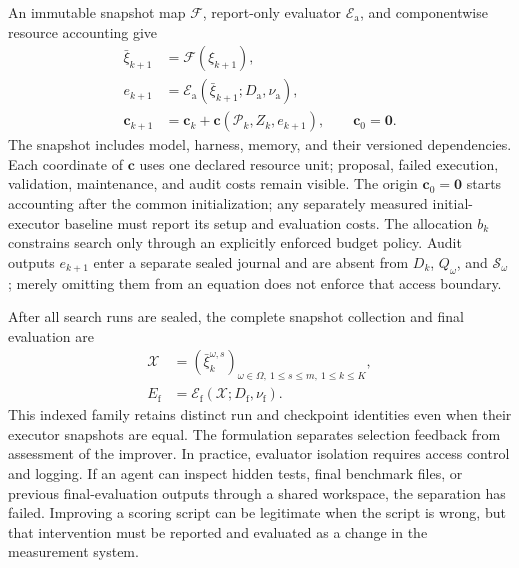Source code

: An immutable snapshot map $\mathcal F$, report-only evaluator $\mathcal E_{\mathrm a}$, and componentwise resource accounting give
\begin{equation}
\label{eq:C30:improver-audit}
\begin{aligned}
 \bar\xi_{k+1}&=\mathcal F(\xi_{k+1}),\\
 e_{k+1}&=\mathcal E_{\mathrm a}
          (\bar\xi_{k+1};D_{\mathrm a},\nu_{\mathrm a}),\\
 \mathbf c_{k+1}&=\mathbf c_k+
       \mathbf c(\mathcal P_k,Z_k,e_{k+1}),\qquad\mathbf c_0=\mathbf0.
\end{aligned}
\end{equation}
The snapshot includes model, harness, memory, and their versioned dependencies. Each coordinate of $\mathbf c$ uses one declared resource unit; proposal, failed execution, validation, maintenance, and audit costs remain visible. The origin $\mathbf c_0=\mathbf0$ starts accounting after the common initialization; any separately measured initial-executor baseline must report its setup and evaluation costs. The allocation $b_k$ constrains search only through an explicitly enforced budget policy. Audit outputs $e_{k+1}$ enter a separate sealed journal and are absent from $D_k$, $Q_\omega$, and $\mathcal S_\omega$; merely omitting them from an equation does not enforce that access boundary.

After all search runs are sealed, the complete snapshot collection and final evaluation are
\begin{equation}
\label{eq:C30:improver-final}
\begin{aligned}
 \mathcal X&=(\bar\xi_k^{\omega,s})_{
       \omega\in\Omega,\ 1\leq s\leq m,\ 1\leq k\leq K},\\
 E_{\mathrm f}&=\mathcal E_{\mathrm f}(\mathcal X;D_{\mathrm f},\nu_{\mathrm f}).
\end{aligned}
\end{equation}
This indexed family retains distinct run and checkpoint identities even when their executor snapshots are equal. The formulation separates selection feedback from assessment of the improver. In practice, evaluator isolation requires access control and logging. If an agent can inspect hidden tests, final benchmark files, or previous final-evaluation outputs through a shared workspace, the separation has failed. Improving a scoring script can be legitimate when the script is wrong, but that intervention must be reported and evaluated as a change in the measurement system.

═══

▶ **TASK DIRECTIONS**
State how many lines in the material above hold the word "label". Add nothing else.

▶ **SOLUTION TO THIS EXERCISE**
2